┌─ Data

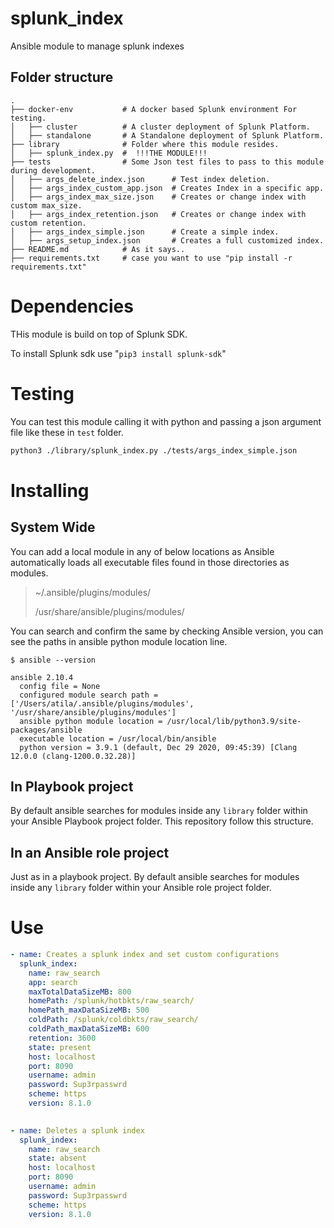 # splunk_index
Ansible module to manage splunk indexes

##  Folder structure

    .
    ├── docker-env           # A docker based Splunk environment For testing.
    │   ├── cluster          # A cluster deployment of Splunk Platform.
    │   ├── standalone       # A Standalone deployment of Splunk Platform.
    ├── library              # Folder where this module resides.
    │   ├── splunk_index.py  #  !!!THE MODULE!!! 
    ├── tests                # Some Json test files to pass to this module during development.
    │   ├── args_delete_index.json      # Test index deletion.
    │   ├── args_index_custom_app.json  # Creates Index in a specific app.
    │   ├── args_index_max_size.json    # Creates or change index with custom max_size.
    │   ├── args_index_retention.json   # Creates or change index with custom retention.
    │   ├── args_index_simple.json      # Create a simple index.
    │   ├── args_setup_index.json       # Creates a full customized index.
    ├── README.md            # As it says..
    ├── requirements.txt     # case you want to use "pip install -r requirements.txt"



# Dependencies
THis module is build on top of Splunk SDK.

To install Splunk sdk use "`pip3 install splunk-sdk`"

# Testing 

You can test this module calling it with python and passing a json argument file like these in `test` folder.

```bash
python3 ./library/splunk_index.py ./tests/args_index_simple.json
```

# Installing
## System Wide
You can add a local module in any of below locations as Ansible automatically loads all executable files found in those directories as modules.

> ~/.ansible/plugins/modules/
> 
> /usr/share/ansible/plugins/modules/

You can search and confirm the same by checking Ansible version, you can see the paths in ansible python module location line.

```shell
$ ansible --version

ansible 2.10.4
  config file = None
  configured module search path = ['/Users/atila/.ansible/plugins/modules', '/usr/share/ansible/plugins/modules']
  ansible python module location = /usr/local/lib/python3.9/site-packages/ansible
  executable location = /usr/local/bin/ansible
  python version = 3.9.1 (default, Dec 29 2020, 09:45:39) [Clang 12.0.0 (clang-1200.0.32.28)]
```

## In Playbook project
By default ansible searches for modules inside any `library` folder within your Ansible Playbook project folder.
This repository follow this structure.

## In an Ansible role project
Just as in a playbook project. By default ansible searches for modules inside any `library` folder within your Ansible role project folder.


# Use

```yaml
- name: Creates a splunk index and set custom configurations
  splunk_index:
    name: raw_search
    app: search
    maxTotalDataSizeMB: 800
    homePath: /splunk/hotbkts/raw_search/
    homePath_maxDataSizeMB: 500
    coldPath: /splunk/coldbkts/raw_search/
    coldPath_maxDataSizeMB: 600
    retention: 3600
    state: present
    host: localhost
    port: 8090
    username: admin
    password: Sup3rpasswrd
    scheme: https
    version: 8.1.0
    

- name: Deletes a splunk index
  splunk_index:
    name: raw_search
    state: absent
    host: localhost
    port: 8090
    username: admin
    password: Sup3rpasswrd
    scheme: https
    version: 8.1.0

```
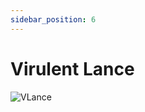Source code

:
 ```yaml
---
sidebar_position: 6
---
```


# Virulent Lance

![VLance](https://vwiki.valorserver.com/api/item/picture/virulent%20lance)
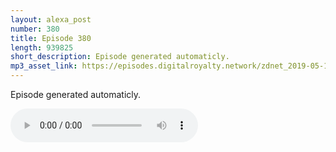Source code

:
 ```yaml
---
layout: alexa_post
number: 380
title: Episode 380
length: 939825
short_description: Episode generated automaticly.
mp3_asset_link: https://episodes.digitalroyalty.network/zdnet_2019-05-12_01-00-04.mp3
---
```


Episode generated automaticly.

<audio controls>
    <source src="{{ page.mp3_asset_link }}" type="audio/mpeg">
</audio>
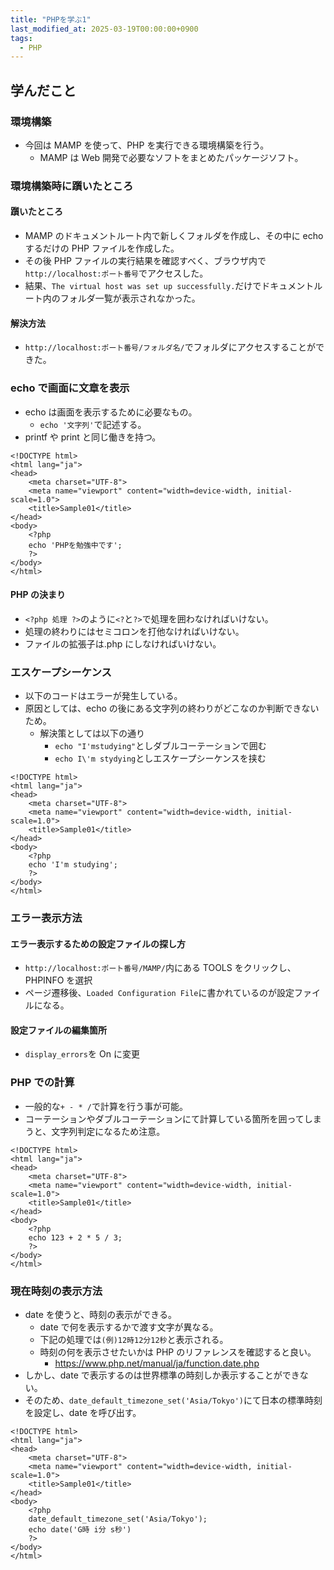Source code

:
 ```yaml
---
title: "PHPを学ぶ1"
last_modified_at: 2025-03-19T00:00:00+0900
tags:
  - PHP
---
```


## 学んだこと

### 環境構築

- 今回は MAMP を使って、PHP を実行できる環境構築を行う。
  - MAMP は Web 開発で必要なソフトをまとめたパッケージソフト。

### 環境構築時に躓いたところ

#### 躓いたところ

- MAMP のドキュメントルート内で新しくフォルダを作成し、その中に echo するだけの PHP ファイルを作成した。
- その後 PHP ファイルの実行結果を確認すべく、ブラウザ内で`http://localhost:ポート番号`でアクセスした。
- 結果、`The virtual host was set up successfully.`だけでドキュメントルート内のフォルダ一覧が表示されなかった。

#### 解決方法

- `http://localhost:ポート番号/フォルダ名/`でフォルダにアクセスすることができた。

### echo で画面に文章を表示

- echo は画面を表示するために必要なもの。
  - `echo '文字列'`で記述する。
- printf や print と同じ働きを持つ。

```
<!DOCTYPE html>
<html lang="ja">
<head>
    <meta charset="UTF-8">
    <meta name="viewport" content="width=device-width, initial-scale=1.0">
    <title>Sample01</title>
</head>
<body>
    <?php
    echo 'PHPを勉強中です';
    ?>
</body>
</html>

```

#### PHP の決まり

- `<?php 処理 ?>`のように`<?`と`?>`で処理を囲わなければいけない。
- 処理の終わりにはセミコロンを打他なければいけない。
- ファイルの拡張子は.php にしなければいけない。

### エスケープシーケンス

- 以下のコードはエラーが発生している。
- 原因としては、echo の後にある文字列の終わりがどこなのか判断できないため。
  - 解決策としては以下の通り
    - `echo "I'mstudying"`としダブルコーテーションで囲む
    - `echo I\'m stydying`としエスケープシーケンスを挟む

```
<!DOCTYPE html>
<html lang="ja">
<head>
    <meta charset="UTF-8">
    <meta name="viewport" content="width=device-width, initial-scale=1.0">
    <title>Sample01</title>
</head>
<body>
    <?php
    echo 'I'm studying';
    ?>
</body>
</html>
```

### エラー表示方法

#### エラー表示するための設定ファイルの探し方

- `http://localhost:ポート番号/MAMP/`内にある TOOLS をクリックし、PHPINFO を選択
- ページ遷移後、`Loaded Configuration File`に書かれているのが設定ファイルになる。

#### 設定ファイルの編集箇所

- `display_errors`を On に変更

### PHP での計算

- 一般的な`+ - * /`で計算を行う事が可能。
- コーテーションやダブルコーテーションにて計算している箇所を囲ってしまうと、文字列判定になるため注意。

```
<!DOCTYPE html>
<html lang="ja">
<head>
    <meta charset="UTF-8">
    <meta name="viewport" content="width=device-width, initial-scale=1.0">
    <title>Sample01</title>
</head>
<body>
    <?php
    echo 123 + 2 * 5 / 3;
    ?>
</body>
</html>

```

### 現在時刻の表示方法

- date を使うと、時刻の表示ができる。
  - date で何を表示するかで渡す文字が異なる。
  - 下記の処理では`(例)12時12分12秒`と表示される。
  - 時刻の何を表示させたいかは PHP のリファレンスを確認すると良い。
    - https://www.php.net/manual/ja/function.date.php
- しかし、date で表示するのは世界標準の時刻しか表示することができない。
- そのため、`date_default_timezone_set('Asia/Tokyo')`にて日本の標準時刻を設定し、date を呼び出す。

```
<!DOCTYPE html>
<html lang="ja">
<head>
    <meta charset="UTF-8">
    <meta name="viewport" content="width=device-width, initial-scale=1.0">
    <title>Sample01</title>
</head>
<body>
    <?php
    date_default_timezone_set('Asia/Tokyo');
    echo date('G時 i分 s秒')
    ?>
</body>
</html>

```
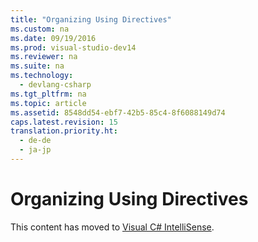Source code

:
 ```yaml
---
title: "Organizing Using Directives"
ms.custom: na
ms.date: 09/19/2016
ms.prod: visual-studio-dev14
ms.reviewer: na
ms.suite: na
ms.technology: 
  - devlang-csharp
ms.tgt_pltfrm: na
ms.topic: article
ms.assetid: 8548dd54-ebf7-42b5-85c4-8f6088149d74
caps.latest.revision: 15
translation.priority.ht: 
  - de-de
  - ja-jp
---
```

# Organizing Using Directives
This content has moved to [Visual C# IntelliSense](../Topic/Visual%20C%23%20IntelliSense.md).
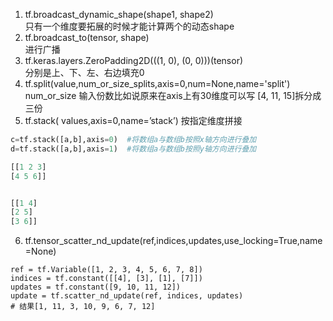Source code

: 1. tf.broadcast_dynamic_shape(shape1, shape2)  
    只有一个维度要拓展的时候才能计算两个的动态shape
2. tf.broadcast_to(tensor, shape)  
    进行广播
3. tf.keras.layers.ZeroPadding2D(((1, 0), (0, 0)))(tensor)  
    分别是上、下、左、右边填充0
4. tf.split(value,num_or_size_splits,axis=0,num=None,name='split')  
   num_or_size 输入份数比如说原来在axis上有30维度可以写 [4, 11, 15]拆分成三份
5. tf.stack( values,axis=0,name=’stack’) 按指定维度拼接  
``` python
c=tf.stack([a,b],axis=0)  #将数组a与数组b按照x轴方向进行叠加
d=tf.stack([a,b],axis=1)  #将数组a与数组b按照y轴方向进行叠加

[[1 2 3]
[4 5 6]]


[[1 4]
[2 5]
[3 6]]
```
6. tf.tensor_scatter_nd_update(ref,indices,updates,use_locking=True,name=None)  
```
ref = tf.Variable([1, 2, 3, 4, 5, 6, 7, 8])
indices = tf.constant([[4], [3], [1], [7]])
updates = tf.constant([9, 10, 11, 12])
update = tf.scatter_nd_update(ref, indices, updates)
# 结果[1, 11, 3, 10, 9, 6, 7, 12]
```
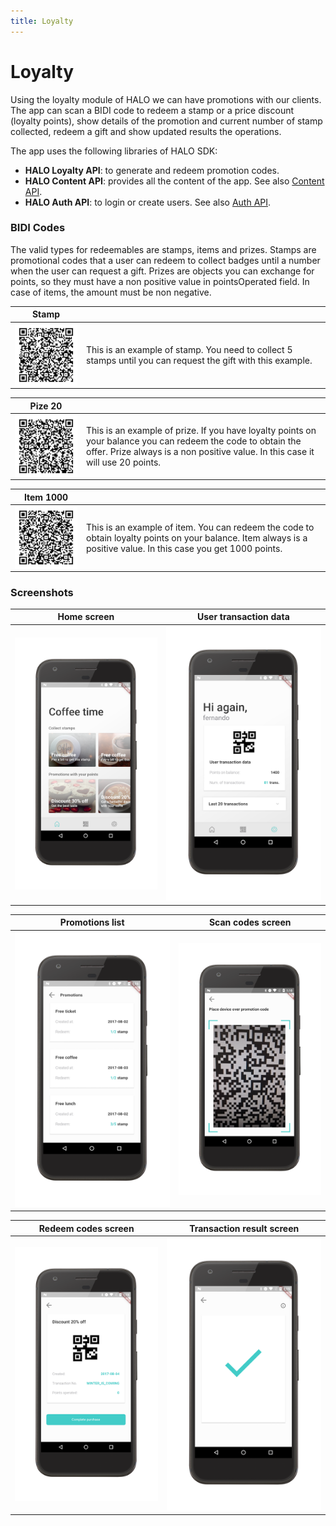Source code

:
 ```yaml
---
title: Loyalty
---
```


# Loyalty

Using the loyalty module of HALO we can have promotions with our clients. The app can scan a BIDI code to 
redeem a stamp or a price discount (loyalty points), show details of the promotion and current number of stamp 
collected, redeem a gift and show updated results the operations.

The app uses the following libraries of HALO SDK:

- **HALO Loyalty API**: to generate and redeem promotion codes.
- **HALO Content API**: provides all the content of the app. See also [Content API](../content/android_content_overview.html).
- **HALO Auth API**: to login or create users. See also [Auth API](../auth/android_auth_overview.html).


### BIDI Codes

The valid types for redeemables are stamps, items and prizes. Stamps are promotional codes that a user can redeem to collect badges until a number when the user can request a gift. Prizes are objects you can exchange for points, so they must have a non positive value in pointsOperated field. In case of items, the amount must be non negative.

<style type="text/css">
img[alt="Stamp code"] { 
  max-width:  100px; 
  display: block;
}
img[alt="Prize 20"] { 
  max-width:  100px; 
  display: block;
}
img[alt="Item 1000"] { 
  max-width:  100px; 
  display: block;
}
</style>

| Stamp | |
|-----------------|---------|
| ![Stamp code](/img/stamp.png) | This is an example of stamp. You need to collect 5 stamps until you can request the gift with this example.|

| Pize 20 | |
|-----------------|---------|
| ![Prize 20](/img/prize20.png) | This is an example of prize. If you have loyalty points on your balance you can redeem the code to obtain the offer. Prize always is a non positive value. In this case it will use 20 points. |

| Item 1000 | |
|-----------------|---------|
| ![Item 1000](/img/item1000.png) | This is an example of item. You can redeem the code to obtain loyalty points on your balance. Item always is a positive value. In this case you get 1000 points. |


### Screenshots

| Home screen | User transaction data |
|-----------------|---------|
| ![Home screen](/img/home_loyalty.png) | ![User transaction data](/img/user_data.png)|


| Promotions list | Scan codes screen |
|------------------|---------------------|
| ![Promotions list](/img/stamp_list.png)| ![Scan codes](/img/scan.png)|

| Redeem codes screen | Transaction result screen |
|------------------|---------------------|
| ![Redeem codes screen](/img/purchase_item.png)| ![Transaction result screen](/img/transaction_info.png)|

└─

Task objective:
Filter the data above by the word "number" and copy every line that matches.

Response area:
number: 380
redeem a stamp or a price discount (loyalty points), show details of the promotion and current number of stamp 
The valid types for redeemables are stamps, items and prizes. Stamps are promotional codes that a user can redeem to collect badges until a number when the user can request a gift. Prizes are objects you can exchange for points, so they must have a non positive value in pointsOperated field. In case of items, the amount must be non negative.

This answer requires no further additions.